[DATA EXTRACTS]:
-*-*-

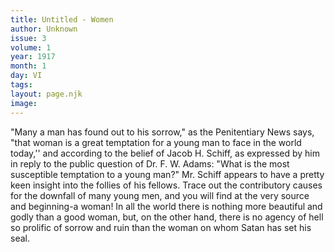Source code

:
 ```yaml
---
title: Untitled - Women
author: Unknown
issue: 3
volume: 1
year: 1917
month: 1
day: VI
tags:
layout: page.njk
image:
---
```

"Many a man has found out to his sorrow," as the Penitentiary News says, "that woman is a great temptation for a young man to face in the world today,'' and according to the belief of Jacob H. Schiff, as expressed by him in reply to the public question of Dr.   F. W. Adams: "What is the most susceptible temptation to a young man?" Mr. Schiff appears to have a pretty keen insight into the follies of his fellows. Trace out the contributory causes for the downfall of many young men, and you will find at the very source and beginning-a woman! In all the world there is nothing more beautiful and   godly than a good woman, but, on the other   hand, there is no agency of hell so prolific of sorrow and ruin than the woman on whom   Satan has set his seal.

-*-*-

[PROBLEM TO WORK ON]: The records above are to be transcribed exactly, with every picture left out.

[ANSWER SECTION]:
Source code

:
 ```yaml
---
title: Untitled - Women
author: Unknown
issue: 3
volume: 1
year: 1917
month: 1
day: VI
tags:
layout: page.njk
image:
---
```

"Many a man has found out to his sorrow," as the Penitentiary News says, "that woman is a great temptation for a young man to face in the world today,'' and according to the belief of Jacob H. Schiff, as expressed by him in reply to the public question of Dr.   F. W. Adams: "What is the most susceptible temptation to a young man?" Mr. Schiff appears to have a pretty keen insight into the follies of his fellows. Trace out the contributory causes for the downfall of many young men, and you will find at the very source and beginning-a woman! In all the world there is nothing more beautiful and   godly than a good woman, but, on the other   hand, there is no agency of hell so prolific of sorrow and ruin than the woman on whom   Satan has set his seal.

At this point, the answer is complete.